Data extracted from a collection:

* * * * * * *

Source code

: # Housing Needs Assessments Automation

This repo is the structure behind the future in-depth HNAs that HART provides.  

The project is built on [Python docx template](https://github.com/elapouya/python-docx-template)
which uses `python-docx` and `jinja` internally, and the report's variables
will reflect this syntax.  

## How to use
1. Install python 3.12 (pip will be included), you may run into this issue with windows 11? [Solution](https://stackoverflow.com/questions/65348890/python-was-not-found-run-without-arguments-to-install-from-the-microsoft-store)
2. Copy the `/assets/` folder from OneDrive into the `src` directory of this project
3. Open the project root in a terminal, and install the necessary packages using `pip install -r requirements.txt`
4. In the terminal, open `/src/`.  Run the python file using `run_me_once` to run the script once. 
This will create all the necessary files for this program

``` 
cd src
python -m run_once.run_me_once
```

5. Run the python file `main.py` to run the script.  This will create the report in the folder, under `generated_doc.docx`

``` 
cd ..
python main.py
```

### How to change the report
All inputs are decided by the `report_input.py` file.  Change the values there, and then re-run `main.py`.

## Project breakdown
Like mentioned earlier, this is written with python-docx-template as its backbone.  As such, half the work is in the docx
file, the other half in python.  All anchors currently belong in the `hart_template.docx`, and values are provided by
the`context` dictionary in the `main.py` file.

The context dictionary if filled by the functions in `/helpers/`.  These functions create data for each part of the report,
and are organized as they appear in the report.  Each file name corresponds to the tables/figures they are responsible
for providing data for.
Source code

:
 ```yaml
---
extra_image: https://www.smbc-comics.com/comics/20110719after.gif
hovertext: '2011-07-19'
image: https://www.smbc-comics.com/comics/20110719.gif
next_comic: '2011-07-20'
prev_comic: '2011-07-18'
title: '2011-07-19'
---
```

* * * * * * *

After the last line of the data, restate all the entries verbatim.

Source code

: # Housing Needs Assessments Automation

This repo is the structure behind the future in-depth HNAs that HART provides.  

The project is built on [Python docx template](https://github.com/elapouya/python-docx-template)
which uses `python-docx` and `jinja` internally, and the report's variables
will reflect this syntax.  

## How to use
1. Install python 3.12 (pip will be included), you may run into this issue with windows 11? [Solution](https://stackoverflow.com/questions/65348890/python-was-not-found-run-without-arguments-to-install-from-the-microsoft-store)
2. Copy the `/assets/` folder from OneDrive into the `src` directory of this project
3. Open the project root in a terminal, and install the necessary packages using `pip install -r requirements.txt`
4. In the terminal, open `/src/`.  Run the python file using `run_me_once` to run the script once. 
This will create all the necessary files for this program

``` 
cd src
python -m run_once.run_me_once
```

5. Run the python file `main.py` to run the script.  This will create the report in the folder, under `generated_doc.docx`

``` 
cd ..
python main.py
```

### How to change the report
All inputs are decided by the `report_input.py` file.  Change the values there, and then re-run `main.py`.

## Project breakdown
Like mentioned earlier, this is written with python-docx-template as its backbone.  As such, half the work is in the docx
file, the other half in python.  All anchors currently belong in the `hart_template.docx`, and values are provided by
the`context` dictionary in the `main.py` file.

The context dictionary if filled by the functions in `/helpers/`.  These functions create data for each part of the report,
and are organized as they appear in the report.  Each file name corresponds to the tables/figures they are responsible
for providing data for.
Source code

:
 ```yaml
---
extra_image: https://www.smbc-comics.com/comics/20110719after.gif
hovertext: '2011-07-19'
image: https://www.smbc-comics.com/comics/20110719.gif
next_comic: '2011-07-20'
prev_comic: '2011-07-18'
title: '2011-07-19'
---
```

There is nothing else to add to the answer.